Services at Little Fork ceased at the onset of the Civil War. Early in the war, the church grounds were used as a drill field by the "Little Fork Rangers", more correctly known as Co. D 4th Virginia Cavalry. Later, Union troops quartered at the church destroyed most of the interior furnishings for firewood in the cold winter of 1863, leaving only the shell of the building. Sometime after the war, a “contrite Union officer” reputedly sent $100 to the church for the construction of new pews to replace those vandalized for campfires.
On the south lawn there is a marble monument to commemorate the "Little Fork Rangers." At the dedication of the monument in 1904, surviving members of the Rangers gathered once more.
After the war, the church was used by a Methodist congregation, except for an annual Episcopal service each summer when members of St. Stephen's in Culpeper would travel to Rixeyville for the service and a picnic. A painstaking restoration was undertaken in 1976; St. Stephen's was instrumental in this accomplishment. The restoration was completed in 1979. The church was reconsecrated on October 20, 1979. In 1989, the worshipping congregation obtained church status within the Diocese of Virginia.
The Little Fork Church web site has more photos of exterior and interior of church as well as additional history.
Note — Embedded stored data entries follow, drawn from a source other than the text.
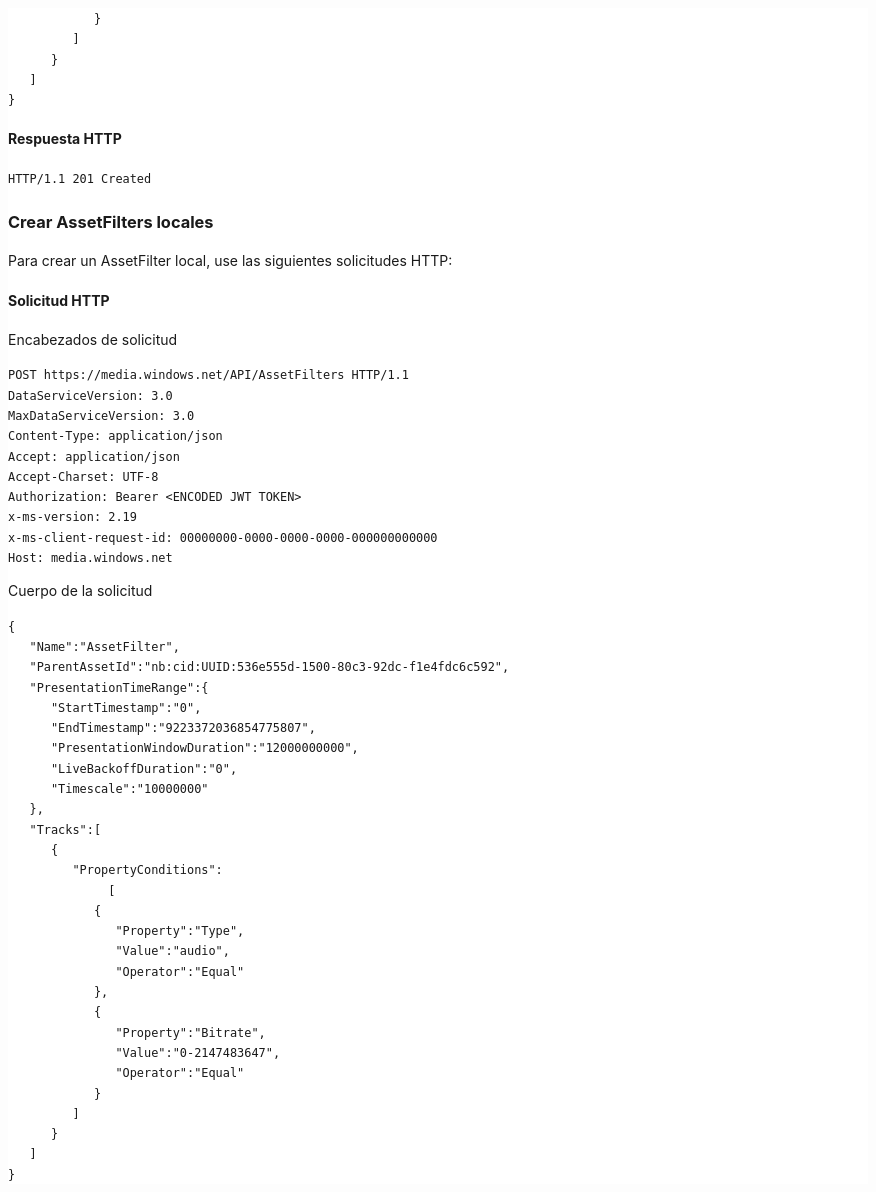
 ```console
            }
         ]
      }
   ]
}
```



#### <a name="http-response"></a>Respuesta HTTP

```console
HTTP/1.1 201 Created 
```

### <a name="create-local-assetfilters"></a>Crear AssetFilters locales
Para crear un AssetFilter local, use las siguientes solicitudes HTTP:  

#### <a name="http-request"></a>Solicitud HTTP
Encabezados de solicitud

```console
POST https://media.windows.net/API/AssetFilters HTTP/1.1 
DataServiceVersion: 3.0 
MaxDataServiceVersion: 3.0 
Content-Type: application/json 
Accept: application/json 
Accept-Charset: UTF-8 
Authorization: Bearer <ENCODED JWT TOKEN> 
x-ms-version: 2.19 
x-ms-client-request-id: 00000000-0000-0000-0000-000000000000 
Host: media.windows.net  
```

Cuerpo de la solicitud 

```console
{   
   "Name":"AssetFilter", 
   "ParentAssetId":"nb:cid:UUID:536e555d-1500-80c3-92dc-f1e4fdc6c592", 
   "PresentationTimeRange":{   
      "StartTimestamp":"0", 
      "EndTimestamp":"9223372036854775807", 
      "PresentationWindowDuration":"12000000000", 
      "LiveBackoffDuration":"0", 
      "Timescale":"10000000" 
   }, 
   "Tracks":[   
      {   
         "PropertyConditions": 
              [   
            {   
               "Property":"Type", 
               "Value":"audio", 
               "Operator":"Equal" 
            }, 
            {   
               "Property":"Bitrate", 
               "Value":"0-2147483647", 
               "Operator":"Equal" 
            } 
         ] 
      } 
   ] 
} 
```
My late husband, Rev John Steed, was a curate at St. Stephens in 1971. He held Sunday evening summer services for the community. He and I swept the church, especially the cob webs, cleaned the oil lamps and filled them with fresh wicks and oil. At the first service, the Baptist Youth Choir sang. John had just started his sermon when the youth screamed, jumped up, and ran out. Frankly, I wondered what John had said that upset the good Baptist youth. Then I saw it -- a huge, long, very black, snake, at least 20' long, lying on top of the Ten Commandments reredos, with its head slowly undulating over the air, right towards John's head. I screamed, "John! Get out, now!!" John took my word for it and suggested everyone leave. The next day John went back with several men from St. Stephens. They found the snake's nest. The snake was never heard from again.
ReplyDeleteThank you for that wonderful memory of the church.